Stored data

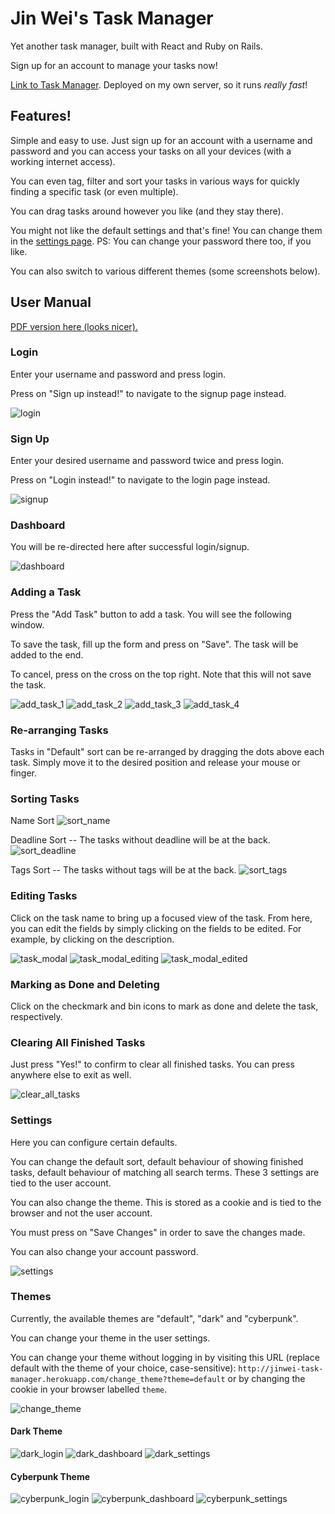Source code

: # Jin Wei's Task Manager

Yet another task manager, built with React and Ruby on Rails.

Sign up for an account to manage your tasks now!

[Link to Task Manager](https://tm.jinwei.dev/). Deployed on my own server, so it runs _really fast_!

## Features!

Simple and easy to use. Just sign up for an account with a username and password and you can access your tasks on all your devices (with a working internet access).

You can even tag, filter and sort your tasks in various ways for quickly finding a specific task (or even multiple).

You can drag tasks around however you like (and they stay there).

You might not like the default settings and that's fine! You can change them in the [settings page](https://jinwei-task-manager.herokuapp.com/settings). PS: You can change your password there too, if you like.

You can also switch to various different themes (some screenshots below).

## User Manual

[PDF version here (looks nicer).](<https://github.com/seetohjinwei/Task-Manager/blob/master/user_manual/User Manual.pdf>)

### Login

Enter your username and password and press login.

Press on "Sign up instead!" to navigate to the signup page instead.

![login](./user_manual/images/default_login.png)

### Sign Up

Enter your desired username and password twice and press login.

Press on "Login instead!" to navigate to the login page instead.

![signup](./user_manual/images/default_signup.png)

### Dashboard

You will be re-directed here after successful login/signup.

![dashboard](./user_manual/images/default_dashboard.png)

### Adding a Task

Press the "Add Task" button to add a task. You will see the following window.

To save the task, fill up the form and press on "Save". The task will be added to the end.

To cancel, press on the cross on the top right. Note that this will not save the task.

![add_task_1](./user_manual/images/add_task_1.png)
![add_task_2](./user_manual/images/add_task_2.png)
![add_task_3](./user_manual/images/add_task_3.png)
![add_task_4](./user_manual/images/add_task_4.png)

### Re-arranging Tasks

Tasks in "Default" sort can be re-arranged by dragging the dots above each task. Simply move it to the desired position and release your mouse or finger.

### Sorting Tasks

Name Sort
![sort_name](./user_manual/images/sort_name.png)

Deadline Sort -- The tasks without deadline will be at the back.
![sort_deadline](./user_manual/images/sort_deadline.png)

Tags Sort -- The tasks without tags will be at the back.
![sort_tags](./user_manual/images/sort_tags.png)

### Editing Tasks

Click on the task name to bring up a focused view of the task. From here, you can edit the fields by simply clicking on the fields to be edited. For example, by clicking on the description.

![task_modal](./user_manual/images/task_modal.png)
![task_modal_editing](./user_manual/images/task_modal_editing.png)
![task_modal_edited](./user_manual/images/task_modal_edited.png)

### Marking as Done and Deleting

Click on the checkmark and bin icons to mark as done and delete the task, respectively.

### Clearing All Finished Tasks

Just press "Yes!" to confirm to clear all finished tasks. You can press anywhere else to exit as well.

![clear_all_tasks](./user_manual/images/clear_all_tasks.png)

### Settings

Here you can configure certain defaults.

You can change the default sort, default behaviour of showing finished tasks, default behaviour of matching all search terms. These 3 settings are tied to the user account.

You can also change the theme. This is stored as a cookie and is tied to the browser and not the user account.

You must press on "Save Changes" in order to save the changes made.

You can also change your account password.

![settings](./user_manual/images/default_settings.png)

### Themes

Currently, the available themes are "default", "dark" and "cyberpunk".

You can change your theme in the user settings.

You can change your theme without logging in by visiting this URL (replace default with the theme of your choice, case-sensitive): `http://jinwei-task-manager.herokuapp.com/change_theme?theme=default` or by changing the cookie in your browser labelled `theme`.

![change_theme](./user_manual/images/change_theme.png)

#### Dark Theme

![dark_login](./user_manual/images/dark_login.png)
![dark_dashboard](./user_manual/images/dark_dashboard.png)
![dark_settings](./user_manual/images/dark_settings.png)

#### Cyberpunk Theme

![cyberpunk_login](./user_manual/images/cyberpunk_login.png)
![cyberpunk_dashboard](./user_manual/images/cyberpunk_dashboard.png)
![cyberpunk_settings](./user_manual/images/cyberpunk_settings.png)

→ Work request
Show every line above in which the word "Click" appears.

→ Completed exercise
Click on the task name to bring up a focused view of the task. From here, you can edit the fields by simply clicking on the fields to be edited. For example, by clicking on the description.
Click on the checkmark and bin icons to mark as done and delete the task, respectively.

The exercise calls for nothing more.